It's
been on my to-read list for a while, and I'm glad I picked it up
finally. It wasn't what I expected. I was expecting a sort of Woman
Versus The Dystopian State tale, something along the lines of 1984 or
Brave New World but with more women. And instead, it was a much more
internal look at the how one responds to changing systems and to
oppression - the lies we tell ourselves to survive and the lies we tell
ourselves to forgive ourselves for perpetuating oppression.
The
prose was beautiful; vivid. I think if there were more women in the
metal scene, there would probably be a Handmaid's Tale concept album.

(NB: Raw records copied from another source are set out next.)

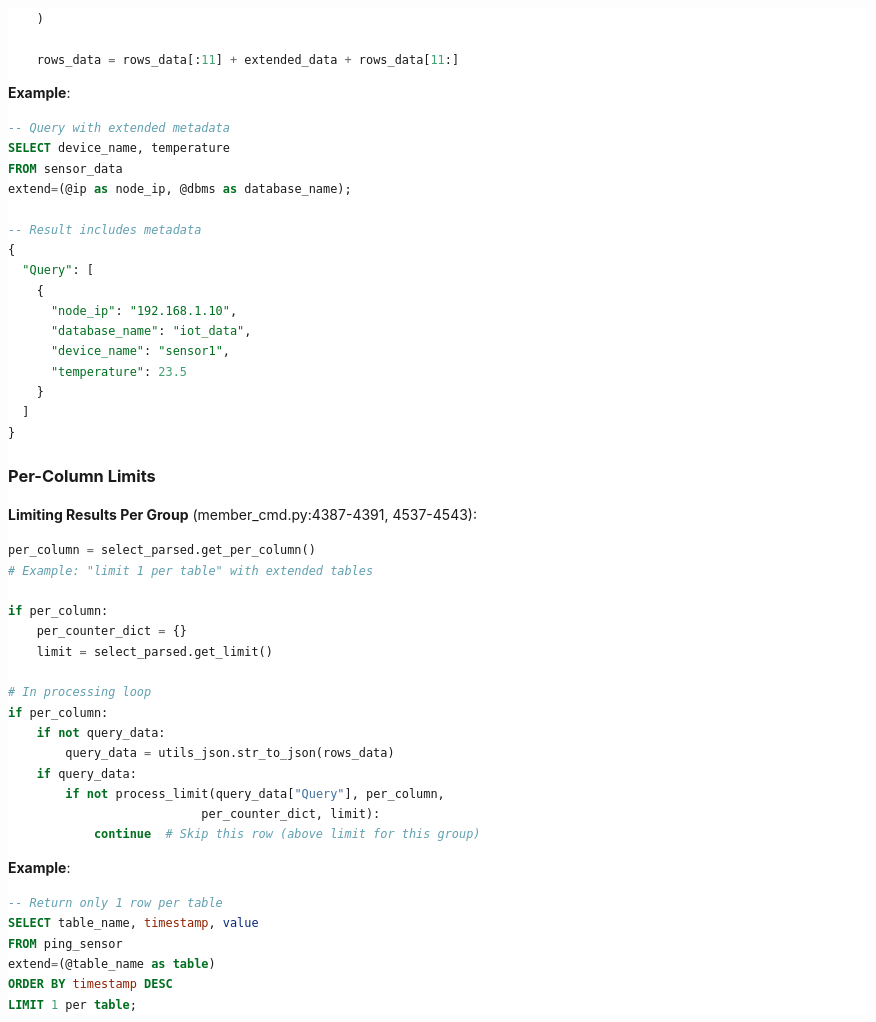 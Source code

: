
 ```python
    )

    rows_data = rows_data[:11] + extended_data + rows_data[11:]
```

**Example**:
```sql
-- Query with extended metadata
SELECT device_name, temperature
FROM sensor_data
extend=(@ip as node_ip, @dbms as database_name);

-- Result includes metadata
{
  "Query": [
    {
      "node_ip": "192.168.1.10",
      "database_name": "iot_data",
      "device_name": "sensor1",
      "temperature": 23.5
    }
  ]
}
```

### Per-Column Limits

**Limiting Results Per Group** (member_cmd.py:4387-4391, 4537-4543):

```python
per_column = select_parsed.get_per_column()
# Example: "limit 1 per table" with extended tables

if per_column:
    per_counter_dict = {}
    limit = select_parsed.get_limit()

# In processing loop
if per_column:
    if not query_data:
        query_data = utils_json.str_to_json(rows_data)
    if query_data:
        if not process_limit(query_data["Query"], per_column,
                           per_counter_dict, limit):
            continue  # Skip this row (above limit for this group)
```

**Example**:
```sql
-- Return only 1 row per table
SELECT table_name, timestamp, value
FROM ping_sensor
extend=(@table_name as table)
ORDER BY timestamp DESC
LIMIT 1 per table;
```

A
lot of very metal motifs: like contrasting flowers/life with rot,
Offred's thoughtful reflections about her surroundings giving way to
unbridled hatred about her situation, the ghost of the former Handmaid
in Offred's room, mistrust, surveillance.....
The dynamic between
the Commander and the Handmaid was well woven and reminiscent of much
of the #MeToo kind of stories (despite Atwood's somewhat poor take on the movement). The commander trying to lead Offred into saying
everything is better now than it was before; the way he exerted power
over her to make her attend him and visit the brothel with him; the way
he deludes himself into thinking she was there because she
wanted to be....
I wasn't such a fan of the epilogue. The
details of the world were not particularly interesting to me, and the
issues Atwood takes aim at (AIDS, nuclear power plants) did not age all
that well. The epilogue critiques how little
we are able to empathize with the pain/humanity of people from centuries
ago - but the tonal shift wasn't quite what I wanted to read at that
point.
I read this during the Summer of 2020, Shelter In Place orders intact, the week
after George Floyd's was murdered by the police, with curfews lasting
days in cities across the country. I saw somewhere a criticism that
the world reflected in The Handmaid's Tale is too unrealistic; society doesn't
change so quickly. That criticism rings so hollow right now - it is very
easy to see how society could change so significantly over the course
of a few years. I hope it does - but in a very different direction.